Следом прыгнул Освальд. В момент, когда он должен был попасть на платформу, одна нога соскочила, и Освальд начал заваливаться назад, прямо в пропасть. Руки хватались за пустоту. Фрэнк мигом подскочил к товарищу и что было сил схватил Освальда за локти, стараясь перевесить его таким образом, чтобы Освальд перелез через перила. Приложив последнее усилие, Фрэнку удалось затащить Освальда на платформу, и они, обессилев, сели на металлический решётчатый пол и перевели дыхание.
– Спасибо, – выдохнул Освальд.
Фрэнк похлопал Освальда по плечу.
Через какое-то время беглецы вылезли на служебный мостик и пошли на другую сторону пролива.
Далеко под ногами плескалось море.
Несколько раз мимо пролетали птицы.
Начался ливень, и пространство скрылось за водной толщей, создавая впечатление, что мост протянут из ниоткуда в никуда – загадочное сооружение, воздвигнутое посреди пустоты.
Беглецы остановились у одного из оснований и сели на платформу, решив переждать стихию.
Металлические балки порой слегка подрагивали и ныли, когда под мост влетал ветер, рыча и завывая среди монтажных креплений. Временами над головой раздавался страшный грохот – по мосту проезжал поезд.
Фрэнк съёжился, стараясь удержать в теле хотя бы какие-то частички тепла.
– Освальд, слушай… – сказал Фрэнк. – Можно спросить?
– Ну, давай.
– Откуда ты знал моего отца?
Освальд промолчал, затем хмыкнул и постарался ответить как ни в чём не бывало:
– Гас Зинке был губернатором штата. Его много кто мог знать.
– Не придумывай. Когда ты узнал, кто мой отец, то отреагировал как-то странно.
– Я бы не хотел об этом говорить.
Фрэнк не без досады унял любопытство. По правде, ему не особо важно было, каким образом Освальд связан с Гасом Зинке – за разговором, казалось, время пойдёт быстрее, холод станет терпимее, а ливень поскорее закончится. Впрочем, Фрэнк не совсем понимал, почему Освальду так сложно рассказать свою историю. Словно услышав мысли товарища, Освальд произнёс:
– Эта жизнь осталась далеко в прошлом. Я надеялся похоронить её навсегда, но, похоже, у судьбы другие планы. Есть такие вещи, которые, не смотря на все усилия, что ты прикладываешь, чтобы их забыть, остаются в памяти каким-то невыводимым слоем. Как клеймо. Будто сама жизнь не даёт тебе от них полностью отречься.

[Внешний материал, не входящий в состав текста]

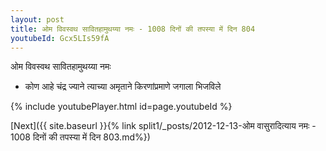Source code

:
 ```yaml
---
layout: post
title: ओम विवस्वथ सावितहामुथय्या नमः - 1008 दिनों की तपस्या में दिन 804
youtubeId: Gcx5LIs59fA
---
```

 
 
 ओम विवस्वथ सावितहामुथय्या नमः  
 
 -  कोण आहे चंद्र ज्याने त्याच्या अमृताने किरणांप्रमाणे जगाला भिजविले 
 
  
 
  
 
 
 
 
 
 


{% include youtubePlayer.html id=page.youtubeId %}
 
[Next]({{ site.baseurl }}{% link  split1/_posts/2012-12-13-ओम वासुरादित्याय नमः - 1008 दिनों की तपस्या में दिन 803.md%})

– Но причём здесь мой отец? – повторил Фрэнк.
Освальд посмотрел на Фрэнка в молчаливой просьбе больше не задавать этот вопрос.
– Ладно, – сказал Фрэнк. – Когда захочешь, тогда и расскажешь.
– Прости, но я правда не могу. Это слишком тяжело для меня.
Фрэнк опустил голову и, приподняв воротник, подышал в него, чтобы немного отогреть окоченевший подбородок и нос.
Ливень закончился ближе к вечеру.
Преодолев мост, беглецы вновь вышли на серпантин и продолжили путь.
Темнело – нужно было найти место для ночлега.
Наткнувшись на очередной гостевой домик, который в довоенное время выполнял роль мотеля, внутри беглецы обнаружили то, чего не ожидали обнаружить: посреди холла лежала стая из пяти-шести собак. В сумерках очертания тел растекались, превращаясь во что-то бесформенное, и только несколько пар глаз, сверкнувших в полутьме, давали знать о присутствии опасных тварей, которые из-за голода предпочтут полакомиться свежей человечиной. Освальда с Фрэнком могло спасти только, что собаки находились в полусонном состоянии.
– Назад, – прошептал Освальд. Он словно обращался к самим животным, пытаясь заговорить их.
Две псины подняли морды и навострили уши к нарушившим их покой людям. Звери молчали, хоть в тишине и зазвучало приглушённое, утробное рычание.
– Мы просто пойдём своей дорогой, – сказал Освальд собакам.
Освальд и Фрэнк начали пятиться, отступая спиной вперёд, пока домик не оказался на достаточно большом расстоянии, и, развернувшись, в темпе зашагали прочь, надеясь, что разбуженные псины не бросятся в погоню. Фрэнк не знал, кого стоит бояться больше: зомби или одичавших животных. Собак он никогда не любил и не понимал связанного с ними умиления и обожания. Псы всегда казались ему весьма опасными и глупыми тварями, от которых больше проблем, чем пользы.
Опустилась тьма – глухая, беззвёздная, и море превратилось в нечто пугающее и безвидное, заставляя Фрэнка чувствовать себя жалкой, ничтожной частью мироздания. В этой тьме не было ничего живого – только бесформенная, сосущая пустота, бездна, похуже любого ада, хоть на земле, хоть на небе.
В итоге беглецы набрели на заправку и заночевали в техническом помещении. От усталости и стресса сон явился сразу же, и даже холод отступил на второй план, когда люди закрыли глаза; сознание тут же угасло, и люди погрузились в забытье без образов и грёз. Оно очень напоминало смерть, но менее милосердное.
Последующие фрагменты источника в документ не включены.